As was the case with Matchett’s first book on the 1994 F1 season, Priestly offers a first-hand account of one of the sport’s most seismic controversies. In this case it’s the Spygate row which rocked the championship ten years ago, saw McLaren excluded from the championship and fined a staggering $100 million for acquiring and using Ferrari intellectual property.
But if that meets your definition of improper behaviour you will gain an entirely new perspective from Priestley’s outrageous tales of debauchery, drug-taking and – in one particularly appalling anecdote – defecation.

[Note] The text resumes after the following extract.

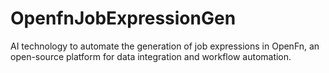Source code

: # OpenfnJobExpressionGen
AI technology to automate the generation of job expressions in OpenFn, an open-source platform for data integration and workflow automation.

There will be many people who wish this book hadn’t been published and quite a few of them will work in Woking. So it’s no great surprise that names are used sparingly in places.
As a consequence it doesn’t convey quite the same sense of how a team operates in the way Matchett’s books did. It’s a pity that an account written by one of those too-often unknown characters, which racing drivers habitually refer to as ‘the guys’, doesn’t introduce us to more of them. But the alcohol-fueled mayhem which unfolds in its pages leave you wondering how the author managed to recall anything of the period at all.
The crazy extremes of working for an F1 team in the 2000s extended beyond trashed hotel rooms. Priestly lifts the lid on the staggeringly wasteful excesses which were indulged in the pursuit of performance, such as chartering a helicopter in a vain attempt to dry a strip of damp track.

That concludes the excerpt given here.